On this day five years ago, I met my now-husband on the outdoor basketball court of my (our) apartment complex. He was practicing for an upcoming game, I was lurking as I waited for phone call. I spoke first, beginning a conversation that would last more than half an hour, but continued the next night, and the next night, and well, here we are five years later.

At the risk of repeating myself from last year, I won’t go into the details of how much life has changed since that fateful day five years ago. Life is certainly different, but it’s so much more than that. So much BETTER. I loved the newness of getting to know someone and falling in love, but building a life together as husband and wife has been so much more fulfilling. Maybe that’s why so many people don’t really celebrate their “meet day”, as my husband likes to call it. Or maybe they just don’t remember the date. And yes, he really just sent me an email that said “Happy Meet Day!”
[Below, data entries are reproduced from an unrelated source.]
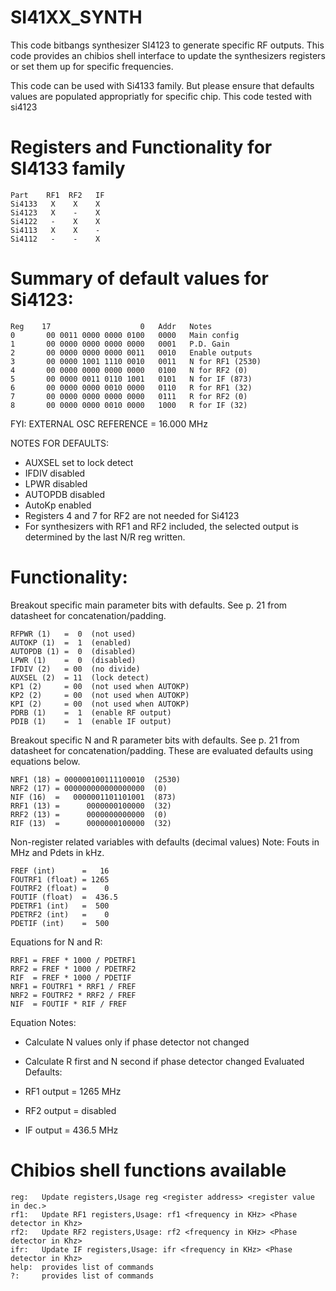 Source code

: # SI41XX_SYNTH

This code bitbangs synthesizer SI4123 to generate specific RF outputs.
This code provides an chibios shell interface to update the synthesizers registers or set them up for specific frequencies.

This code can be used with Si4133 family. But please ensure that defaults values are populated appropriatly for specific chip. This code tested with si4123


# Registers and Functionality for SI4133 family

    Part    RF1  RF2   IF
    Si4133   X    X    X
    Si4123   X    -    X
    Si4122   -    X    X
    Si4113   X    X    -
    Si4112   -    -    X


# Summary of default values for Si4123:

    Reg    17                    0   Addr   Notes
    0       00 0011 0000 0000 0100   0000   Main config
    1       00 0000 0000 0000 0000   0001   P.D. Gain
    2       00 0000 0000 0000 0011   0010   Enable outputs
    3       00 0000 1001 1110 0010   0011   N for RF1 (2530)
    4       00 0000 0000 0000 0000   0100   N for RF2 (0)
    5       00 0000 0011 0110 1001   0101   N for IF (873)
    6       00 0000 0000 0010 0000   0110   R for RF1 (32)
    7       00 0000 0000 0000 0000   0111   R for RF2 (0)
    8       00 0000 0000 0010 0000   1000   R for IF (32)


FYI: EXTERNAL OSC REFERENCE = 16.000 MHz

NOTES FOR DEFAULTS:
- AUXSEL set to lock detect
- IFDIV disabled
- LPWR disabled
- AUTOPDB disabled
- AutoKp enabled
- Registers 4 and 7 for RF2 are not needed for Si4123
- For synthesizers with RF1 and RF2 included, the selected
  output is determined by the last N/R reg written.


# Functionality:
Breakout specific main parameter bits with defaults.
  See p. 21 from datasheet for concatenation/padding.
  
    RFPWR (1)   =  0  (not used)
    AUTOKP (1)  =  1  (enabled)
    AUTOPDB (1) =  0  (disabled)
    LPWR (1)    =  0  (disabled)
    IFDIV (2)   = 00  (no divide)
    AUXSEL (2)  = 11  (lock detect)
    KP1 (2)     = 00  (not used when AUTOKP)
    KP2 (2)     = 00  (not used when AUTOKP)
    KPI (2)     = 00  (not used when AUTOKP)
    PDRB (1)    =  1  (enable RF output)
    PDIB (1)    =  1  (enable IF output)
Breakout specific N and R parameter bits with defaults.
  See p. 21 from datasheet for concatenation/padding.
  These are evaluated defaults using equations below.
  
    NRF1 (18) = 000000100111100010  (2530)
    NRF2 (17) = 000000000000000000  (0)
    NIF (16)  =   0000001101101001  (873)
    RRF1 (13) =      0000000100000  (32)
    RRF2 (13) =      0000000000000  (0)
    RIF (13)  =      0000000100000  (32)
Non-register related variables with defaults (decimal values)
  Note: Fouts in MHz and Pdets in kHz.
  
    FREF (int)      =   16
    FOUTRF1 (float) = 1265
    FOUTRF2 (float) =    0
    FOUTIF (float)  =  436.5
    PDETRF1 (int)   =  500
    PDETRF2 (int)   =    0
    PDETIF (int)    =  500
Equations for N and R:

    RRF1 = FREF * 1000 / PDETRF1
    RRF2 = FREF * 1000 / PDETRF2
    RIF  = FREF * 1000 / PDETIF
    NRF1 = FOUTRF1 * RRF1 / FREF
    NRF2 = FOUTRF2 * RRF2 / FREF
    NIF  = FOUTIF * RIF / FREF
Equation Notes:

  - Calculate N values only if phase detector not changed
  - Calculate R first and N second if phase detector changed
Evaluated Defaults:

  - RF1 output = 1265 MHz
  - RF2 output = disabled
  - IF output  = 436.5 MHz

  
#  Chibios shell functions available 

    reg:   Update registers,Usage reg <register address> <register value in dec.>
    rf1:   Update RF1 registers,Usage: rf1 <frequency in KHz> <Phase detector in Khz>
    rf2:   Update RF2 registers,Usage: rf2 <frequency in KHz> <Phase detector in Khz>
    ifr:   Update IF registers,Usage: ifr <frequency in KHz> <Phase detector in Khz>
    help:  provides list of commands
    ?:     provides list of commands 
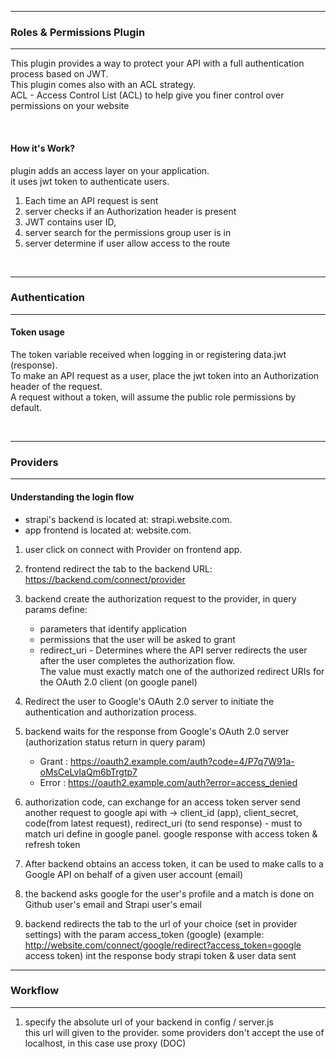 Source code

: <hr/>

### **Roles & Permissions Plugin**

<hr/>

This plugin provides a way to protect your API with a full authentication process based on JWT.  
This plugin comes also with an ACL strategy.  
ACL - Access Control List (ACL) to help give you finer control over permissions on your website

<br/>

#### **How it's Work?**

plugin adds an access layer on your application.  
it uses jwt token to authenticate users.

1. Each time an API request is sent
2. server checks if an Authorization header is present
3. JWT contains user ID,
4. server search for the permissions group user is in
5. server determine if user allow access to the route

<br/>

<hr/>

### **Authentication**

<hr/>

#### **Token usage**

The token variable received when logging in or registering data.jwt (response).  
To make an API request as a user, place the jwt token into an Authorization header of the request.  
A request without a token, will assume the public role permissions by default.

<br/>

<hr/>

### **Providers**

<hr/>

#### **Understanding the login flow**

- strapi's backend is located at: strapi.website.com.
- app frontend is located at: website.com.

1. user click on connect with Provider on frontend app.
2. frontend redirect the tab to the backend URL: https://backend.com/connect/provider
3. backend create the authorization request to the provider, in query params define:

   - parameters that identify application
   - permissions that the user will be asked to grant
   - redirect_uri - Determines where the API server redirects the user after the user completes the authorization flow.  
     The value must exactly match one of the authorized redirect URIs for the OAuth 2.0 client (on google panel)

4. Redirect the user to Google's OAuth 2.0 server to initiate the authentication and authorization process.
5. backend waits for the response from Google's OAuth 2.0 server (authorization status return in query param)
   - Grant : https://oauth2.example.com/auth?code=4/P7q7W91a-oMsCeLvIaQm6bTrgtp7
   - Error : https://oauth2.example.com/auth?error=access_denied
6. authorization code, can exchange for an access token
   server send another request to google api with -> client_id (app), client_secret, code(from latest request),
   redirect_uri (to send response) - must to match uri define in google panel.
   google response with access token & refresh token
7. After backend obtains an access token, it can be used to make calls to a Google API on behalf of a given user account (email)
8. the backend asks google for the user's profile and a match is done on Github user's email and Strapi user's email
9. backend redirects the tab to the url of your choice (set in provider settings) with the param access_token (google)
   (example: http://website.com/connect/google/redirect?access_token=google access token)
   int the response body strapi token & user data sent

<hr/>

### **Workflow**

<hr/>

1. specify the absolute url of your backend in config / server.js  
    this url will given to the provider.
   some providers don't accept the use of localhost, in this case use proxy (DOC)
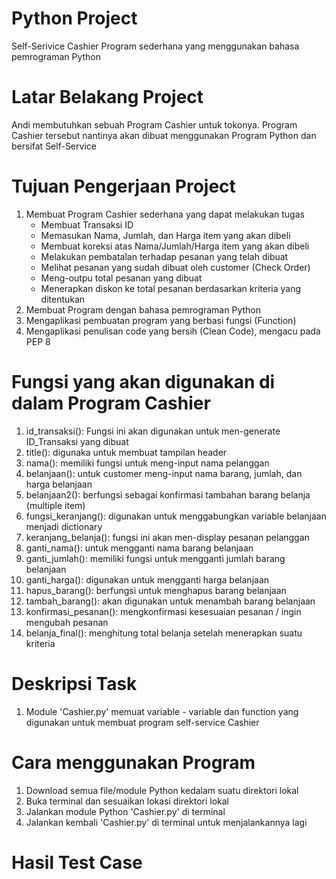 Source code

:# Python Project
Self-Serivice Cashier Program sederhana yang menggunakan bahasa pemrograman Python

# Latar Belakang Project
Andi membutuhkan sebuah Program Cashier untuk tokonya. Program Cashier tersebut nantinya akan dibuat menggunakan
Program Python dan bersifat Self-Service

# Tujuan Pengerjaan Project
1. Membuat Program Cashier sederhana yang dapat melakukan tugas
    - Membuat Transaksi ID
    - Memasukan Nama, Jumlah, dan Harga item yang akan dibeli
    - Membuat koreksi atas Nama/Jumlah/Harga item yang akan dibeli
    - Melakukan pembatalan terhadap pesanan yang telah dibuat
    - Melihat pesanan yang sudah dibuat oleh customer (Check Order)
    - Meng-outpu total pesanan yang dibuat 
    - Menerapkan diskon ke total pesanan berdasarkan kriteria yang ditentukan
2. Membuat Program dengan bahasa pemrograman Python 
3. Mengaplikasi pembuatan program yang berbasi fungsi (Function)
4. Mengaplikasi penulisan code yang bersih (Clean Code), mengacu pada PEP 8

# Fungsi yang akan digunakan di dalam Program Cashier
1. id_transaksi(): Fungsi ini akan digunakan untuk men-generate ID_Transaksi yang dibuat
2. title(): digunaka untuk membuat tampilan header
3. nama(): memiliki fungsi untuk meng-input nama pelanggan
4. belanjaan(): untuk customer meng-input nama barang, jumlah, dan harga belanjaan
5. belanjaan2(): berfungsi sebagai konfirmasi tambahan barang belanja (multiple item)
6. fungsi_keranjang(): digunakan untuk menggabungkan variable belanjaan menjadi dictionary 
7. keranjang_belanja(): fungsi ini akan men-display pesanan pelanggan
8. ganti_nama(): untuk mengganti nama barang belanjaan
9. ganti_jumlah(): memiliki fungsi untuk mengganti jumlah barang belanjaan
10. ganti_harga(): digunakan untuk mengganti harga belanjaan
11. hapus_barang(): berfungsi untuk menghapus barang belanjaan
12. tambah_barang(): akan digunakan untuk menambah barang belanjaan
13. konfirmasi_pesanan(): mengkonfirmasi kesesuaian pesanan / ingin mengubah pesanan
14. belanja_final(): menghitung total belanja setelah menerapkan suatu kriteria

# Deskripsi Task
1. Module 'Cashier.py' memuat variable - variable dan function yang digunakan untuk membuat program self-service Cashier

# Cara menggunakan Program
1. Download semua file/module Python kedalam suatu direktori lokal
2. Buka terminal dan sesuaikan lokasi direktori lokal
3. Jalankan module Python 'Cashier.py' di terminal
4. Jalankan kembali 'Cashier.py' di terminal untuk menjalankannya lagi

# Hasil Test Case
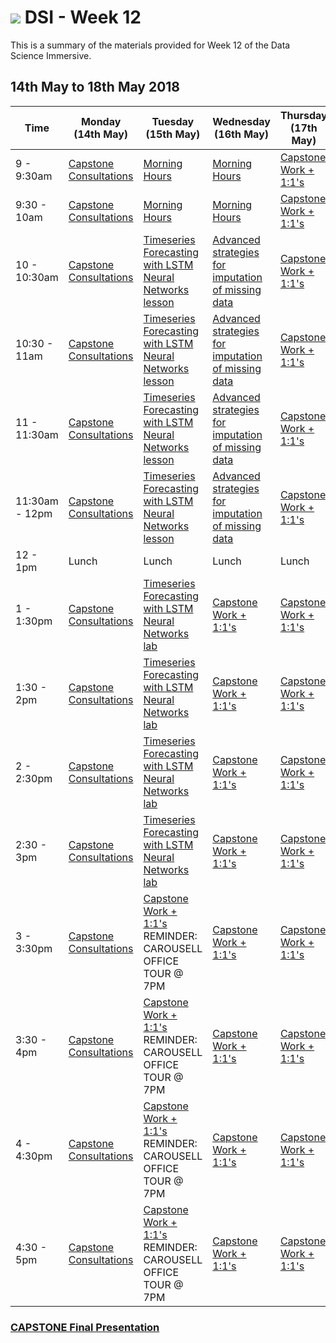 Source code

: # ![](https://ga-dash.s3.amazonaws.com/production/assets/logo-9f88ae6c9c3871690e33280fcf557f33.png) DSI - Week 12

This is a summary of the materials provided for Week 12 of the Data Science Immersive.

##  14th May to 18th May 2018

 Time | Monday <br>(14th May)     | Tuesday <br>(15th May)      | Wednesday <br>(16th May)     | Thursday <br>(17th May)        | Friday <br>(18th May)
------------ | --------------------------- | -------------------------------------- | -------------------------------- | --------------------- | -------------------------
9 - 9:30am       |[Capstone Consultations][2-1.0]| [Morning Hours][2-2.0] | [Morning Hours][2-3.0]   |  [Capstone Work + 1:1's][2-4.0]  |[Capstone Final Presentations][2-5.01]|
9:30 - 10am   | [Capstone Consultations][2-1.0]| [Morning Hours][2-2.0] | [Morning Hours][2-3.0]  |  [Capstone Work + 1:1's][2-4.0] |[Capstone Final Presentations][2-5.01]|
10 - 10:30am    | [Capstone Consultations][2-1.0] | [Timeseries Forecasting with LSTM Neural Networks lesson][2-2.01]| [Advanced strategies for imputation of missing data][2-3.01] |  [Capstone Work + 1:1's][2-4.0] |[Capstone Final Presentations][2-5.01]|
10:30 - 11am     | [Capstone Consultations][2-1.0]  | [Timeseries Forecasting with LSTM Neural Networks lesson][2-2.01] | [Advanced strategies for imputation of missing data][2-3.01] |  [Capstone Work + 1:1's][2-4.0] |[Capstone Final Presentations][2-5.01]|
11 - 11:30am     | [Capstone Consultations][2-1.0] |[Timeseries Forecasting with LSTM Neural Networks lesson][2-2.01] | [Advanced strategies for imputation of missing data][2-3.01]  | [Capstone Work + 1:1's][2-4.0] |[Capstone Final Presentations][2-5.01]|
11:30am - 12pm  | [Capstone Consultations][2-1.0] | [Timeseries Forecasting with LSTM Neural Networks lesson][2-2.01] | [Advanced strategies for imputation of missing data][2-3.01]  | [Capstone Work + 1:1's][2-4.0]  |[Capstone Final Presentations][2-5.01]|
12 - 1pm     | Lunch  | Lunch  | Lunch | Lunch  | Lunch |
1 - 1:30pm     | [Capstone Consultations][2-1.0] | [Timeseries Forecasting with LSTM Neural Networks lab][2-2.02]  | [Capstone Work + 1:1's][2-3.0] | [Capstone Work + 1:1's][2-4.0]|[Capstone Final Presentations][2-5.01]|
1:30 - 2pm     | [Capstone Consultations][2-1.0]  | [Timeseries Forecasting with LSTM Neural Networks lab][2-2.02]  | [Capstone Work + 1:1's][2-3.0] | [Capstone Work + 1:1's][2-4.0]|[Capstone Final Presentations][2-5.01]|
2 - 2:30pm     | [Capstone Consultations][2-1.0] | [Timeseries Forecasting with LSTM Neural Networks lab][2-2.02]  |[Capstone Work + 1:1's][2-3.0] | [Capstone Work + 1:1's][2-4.0]|[Capstone Final Presentations][2-5.01]|
2:30 - 3pm     | [Capstone Consultations][2-1.0] | [Timeseries Forecasting with LSTM Neural Networks lab][2-2.02]  |[Capstone Work + 1:1's][2-3.0]  | [Capstone Work + 1:1's][2-4.0]|[Capstone Final Presentations][2-5.01] |
3 - 3:30pm     | [Capstone Consultations][2-1.0]| [Capstone Work + 1:1's][2-2.0] REMINDER: CAROUSELL OFFICE TOUR @ 7PM| [Capstone Work + 1:1's][2-3.0]  | [Capstone Work + 1:1's][2-4.0]|[Capstone Final Presentations][2-5.01]|
3:30 - 4pm     | [Capstone Consultations][2-1.0]|[Capstone Work + 1:1's][2-2.0] REMINDER: CAROUSELL OFFICE TOUR @ 7PM| [Capstone Work + 1:1's][2-3.0] | [Capstone Work + 1:1's][2-4.0]|[Capstone Final Presentations][2-5.01]|
4 - 4:30pm     | [Capstone Consultations][2-1.0]|[Capstone Work + 1:1's][2-2.0] REMINDER: CAROUSELL OFFICE TOUR @ 7PM| [Capstone Work + 1:1's][2-3.0]| [Capstone Work + 1:1's][2-4.0]|[Graduation: Offboarding & Celebration!][2-5.02]|
4:30 - 5pm     | [Capstone Consultations][2-1.0]|[Capstone Work + 1:1's][2-2.0] REMINDER: CAROUSELL OFFICE TOUR @ 7PM| [Capstone Work + 1:1's][2-3.0]| [Capstone Work + 1:1's][2-4.0]|[Graduation: Offboarding & Celebration!][2-5.02]|


### [CAPSTONE Final Presentation](https://git.generalassemb.ly/dsi-sg-03/projects/blob/master/project-capstone/part-05/capstone-part-05.md)

[2-1.0]: ../../../tree/master/week-12/1.0-exercise
[2-1.01]: ../../../tree/master/week-12/lessons/nnet-tensorflow_walkthrough-lesson-master
[2-1.02]: ../../../tree/master/week-12/lessons/nnet-tensorflow_cnn_walkthrough-lesson-master
[2-1.03]: ../../../tree/master/week-12/lessons/nnet-computer_vision_graphlab-lesson-master
[2-1.04]: ../../../tree/master/week-12/
[2-1.041]: ../../../tree/master/week-12/
[2-2.0]: ../../../tree/master/week-12/2.0-exercise
[2-2.01]: ../../../tree/master/week-12/lessons/nnet-timeseries_forecasting_lstms-lesson-master
[2-2.02]: ../../../tree/master/week-12/labs/nnet-timeseries_forecasting_lstms-lab-master
[2-2.03]: ../../../tree/master/week-12/
[2-2.04]: ../../../tree/master/week-12/
[2-2.05]: ../../../tree/master/week-12/
[2-3.0]: ../../../tree/master/week-12/3.0-exercise
[2-3.01]: ../../../tree/master/week-12/
[2-3.02]: ../../../tree/master/week-12/
[2-3.03]: ../../../tree/master/week-12/
[2-3.04]:../../../tree/master/week-12/
[2-4.0]: ../../../tree/master/week-12/4.0-exercise
[2-4.01]: ../../../tree/master/week-12/
[2-4.02]: ../../../tree/master/week-12/
[2-4.03]:../../../tree/master/week-12/
[2-4.04]:../../../tree/master/week-12/
[2-4.05]:../../../tree/master/week-12/
[2-5.0]: ../../../tree/master/week-12/5.0-exercise
[2-5.01]: https://git.generalassemb.ly/dsi-sg-03/projects/blob/master/project-capstone/part-05/capstone-part-05.md
[2-5.02]: ../../../tree/master/week-12/
[2-5.03]: ../../../tree/master/week-12/
[2-5.04]: ../../../tree/master/week-12/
Tonight, our celebration will be pretty low-key. We’ll go out to dinner at one of our favorite places and do a little shopping since neither of us had time to get the other one any sort of gift with all the family in town all weekend. (I’m using this anniversary as an excuse to stock up on more scented candles. Sad, but true.) Maybe we’ll swing by the old basketball court on our way home. It’s been about a year.

As much as I like to think back over the memories of the last five years, I get excited thinking about what the next five years will bring. Does it get any better than this? Is that even possible? I hope so. But even if it doesn’t, I’d still be just as happy with what I’ve got. (Though I do hope that when I write this post next year, my husband has a better job. One that doesn’t require him to travel.)